Selanjutnya, jika Anda tahu apa itu cinta dan apa itu ketakutan, Anda menyadari cara Anda mengomunikasikan impian Anda kepada orang lain. Kualitas komunikasi Anda bergantung pada pilihan yang Anda buat dalam setiap saat, apakah Anda menyetel tubuh emosional Anda untuk cinta atau ketakutan. Jika Anda mendapatkan diri Anda di jalur ketakutan, hanya dengan memiliki kesadaran itu, Anda dapat mengalihkan perhatian Anda ke jalur cinta. Hanya dengan melihat di mana Anda berada. hanya dengan mengubah perhatian Anda, segala sesuatu di sekitar Anda akan berubah.
Akhirnya, jika Anda menyadari bahwa tak ada seorang pun yang mampu membuatmu bahagia, dan kebahagiaan itu hasil dari rasa cinta yang Anda keluarkan dari dalam hati Anda, ini menjadi penguasaan terbesar, yaitu penguasaan cinta.
Don Miguel Ruiz, “The Mastery of Love”
Kita bisa membicarakan cinta dan menuliskan banyak buku tentang cinta. Namun, cinta akan jelas berbeda untuk setiap diri kita sebab kita telah mengalami rasa cinta. Cinta bukanlah tentang konsep. Cinta merupakan tindakan. Cinta dalam tindakan hanya dapat menghasilkan kebahagiaan. Ketakutan dalam tindakan hanya akan menghasilkan penderitaan.

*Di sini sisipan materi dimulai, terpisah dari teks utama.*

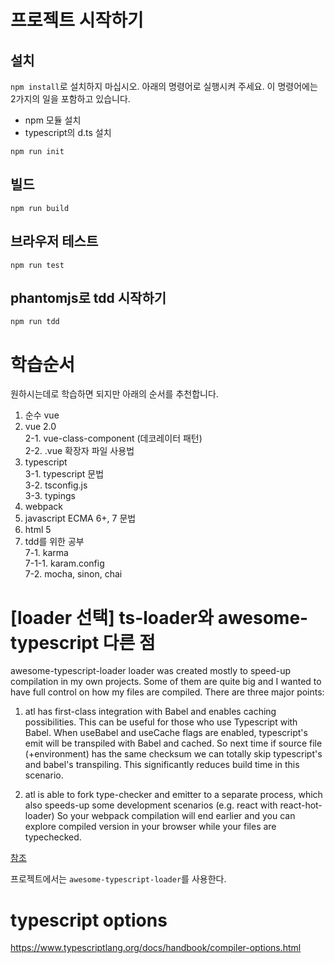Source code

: # 프로젝트 시작하기

## 설치

`npm install`로 설치하지 마십시오. 아래의 명령어로 실행시켜 주세요. 이 명령어에는 2가지의 일을 포함하고 있습니다.

- npm 모듈 설치
- typescript의 d.ts 설치

```
npm run init
```

## 빌드

```
npm run build 
```

## 브라우저 테스트

```
npm run test
```

## phantomjs로 tdd 시작하기

```
npm run tdd
```

# 학습순서

원하시는데로 학습하면 되지만 아래의 순서를 추천합니다.

1. 순수 vue
2. vue 2.0  
  2-1. vue-class-component (데코레이터 패턴)  
  2-2. .vue 확장자 파일 사용법
3. typescript  
  3-1. typescript 문법  
  3-2. tsconfig.js  
  3-3. typings
4. webpack
5. javascript ECMA 6+, 7 문법
6. html 5
7. tdd를 위한 공부  
  7-1. karma  
    7-1-1. karam.config  
  7-2. mocha, sinon, chai

# [loader 선택] ts-loader와 awesome-typescript 다른 점

awesome-typescript-loader loader was created mostly to speed-up compilation in my own projects. Some of them are quite big and I wanted to have full control on how my files are compiled. There are three major points:

1. atl has first-class integration with Babel and enables caching possibilities. This can be useful for those who use Typescript with Babel. When useBabel and useCache flags are enabled, typescript's emit will be transpiled with Babel and cached. So next time if source file (+environment) has the same checksum we can totally skip typescript's and babel's transpiling. This significantly reduces build time in this scenario.

2. atl is able to fork type-checker and emitter to a separate process, which also speeds-up some development scenarios (e.g. react with react-hot-loader) So your webpack compilation will end earlier and you can explore compiled version in your browser while your files are typechecked.

[참조](https://github.com/s-panferov/awesome-typescript-loader#differences-between-ts-loader)

프로젝트에서는 `awesome-typescript-loader`를 사용한다.

# typescript options

https://www.typescriptlang.org/docs/handbook/compiler-options.html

Satu-satunya cara untuk menguasai cinta adalah mempraktikkan cinta itu sendiri. Anda tidak perlu pembenaran atas cinta. Anda tidak perlu menjelaskan bagaimana cinta Anda. Anda hanya perlu mempraktikkan cinta Anda. Mempraktikkannya akan menciptakan keahlian/penguasaan. []

Cinta bukanlah tentang sebuah konsep, tapi tentang sebuah tindakan.